IOStream and Filename Use


#1

would it make sense to be systematic in methods that take IOStream now also to define methods that allow filename use? many functions already do this, like write* and read*. others do not, like serialize and deserialize.

regards, /iaw


#2

Depends on your interface. If the API makes sense for both filenames and <: IO (note, not necessarily restricting to IOStream, unless you have a strong reason for this), I define methods for IO, then a method for AbstractString that takes care of files. This assumes that the operation makes sense for whole files.

But if I find that methods that work on <: IO and filenames are distinct, with the first operating on chunks of data and the latter writing multiple chunks to files, I use separate functions. The bottom line is that you should think about your interface.


#3

I understand the distinction in my own programs. alas, am not sure I understand the distinction in Base. why would Base allow read and write on filenames, while serialize and deserialize would not?

there is beauty in symmetry, because it reduces the memory requirements, not on the computer, but on (old) programmers. besides, it makes explaining easier, too: “functions typically work on <: IO and on filenames.” done.

(yes, I mean <:.)

regards,

/iaw


#4

Maybe it depends on expected use cases of the different functions. Or it could be an inconsistency.
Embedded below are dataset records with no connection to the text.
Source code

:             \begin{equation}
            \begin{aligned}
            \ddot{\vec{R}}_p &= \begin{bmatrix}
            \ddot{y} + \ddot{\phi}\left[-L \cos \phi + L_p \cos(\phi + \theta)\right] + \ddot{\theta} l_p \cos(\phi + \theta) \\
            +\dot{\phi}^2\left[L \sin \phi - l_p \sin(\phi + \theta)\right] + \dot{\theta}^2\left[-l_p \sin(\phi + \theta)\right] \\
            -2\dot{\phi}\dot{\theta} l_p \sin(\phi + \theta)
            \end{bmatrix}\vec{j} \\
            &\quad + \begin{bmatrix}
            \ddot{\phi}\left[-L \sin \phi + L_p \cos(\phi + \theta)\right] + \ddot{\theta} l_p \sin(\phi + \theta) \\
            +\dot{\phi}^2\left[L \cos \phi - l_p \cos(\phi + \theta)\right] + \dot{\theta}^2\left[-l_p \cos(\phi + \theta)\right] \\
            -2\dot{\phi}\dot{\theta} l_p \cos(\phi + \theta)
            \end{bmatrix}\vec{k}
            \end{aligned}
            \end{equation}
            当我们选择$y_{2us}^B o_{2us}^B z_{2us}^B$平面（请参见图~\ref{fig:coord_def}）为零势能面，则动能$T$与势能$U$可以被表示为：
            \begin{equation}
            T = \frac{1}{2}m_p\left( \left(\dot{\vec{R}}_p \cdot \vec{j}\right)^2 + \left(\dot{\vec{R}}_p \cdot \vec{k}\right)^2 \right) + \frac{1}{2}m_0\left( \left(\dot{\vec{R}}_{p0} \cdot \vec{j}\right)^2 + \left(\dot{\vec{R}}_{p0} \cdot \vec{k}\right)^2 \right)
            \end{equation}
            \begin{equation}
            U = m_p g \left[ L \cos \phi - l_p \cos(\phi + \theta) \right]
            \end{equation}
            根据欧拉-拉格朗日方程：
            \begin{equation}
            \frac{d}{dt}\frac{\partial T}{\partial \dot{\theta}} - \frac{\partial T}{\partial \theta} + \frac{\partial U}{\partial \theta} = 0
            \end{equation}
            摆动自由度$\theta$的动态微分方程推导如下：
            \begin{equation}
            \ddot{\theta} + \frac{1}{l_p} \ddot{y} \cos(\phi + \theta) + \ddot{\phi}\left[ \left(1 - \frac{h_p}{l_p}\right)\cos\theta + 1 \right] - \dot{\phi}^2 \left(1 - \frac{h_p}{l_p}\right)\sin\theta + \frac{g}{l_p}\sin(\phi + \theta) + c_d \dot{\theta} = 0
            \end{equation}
There are people reviewing the API and making proposals for consistency for 1.0.

You can use a macro:

macro withw(fcall)
    (fn,fcall.args[2]) = (fcall.args[2],:io)
    quote
        open($fn,"w") do io
            $(fcall)
        end
    end
end

@withw println("outfile.txt", "hello")

There have been discussions over the past couple of years about adding something similar to Julia that does not require a macro. Allowing destructor methods is one idea. https://github.com/JuliaLang/julia/issues/7721


#5

for my own use, this would be a great macro. the problem is that I am writing a website/book/presentation for new students. if something is not built in, then I have to explain what I am doing. at that point, I may as well just write open…close.

do you happen to know how I can non-intrusively suggest this to the people reviewing the API? I don’t want to impose, but I think it is a reasonable suggestion and easy to implement.

regards,

/iaw


#6

I knew you’d make that criticism, (which I support) so I didn’t address it. :slightly_smiling_face: Even for myself I am reluctant to use a package (say with that macro) if I’m unsure about maintenance and broad support.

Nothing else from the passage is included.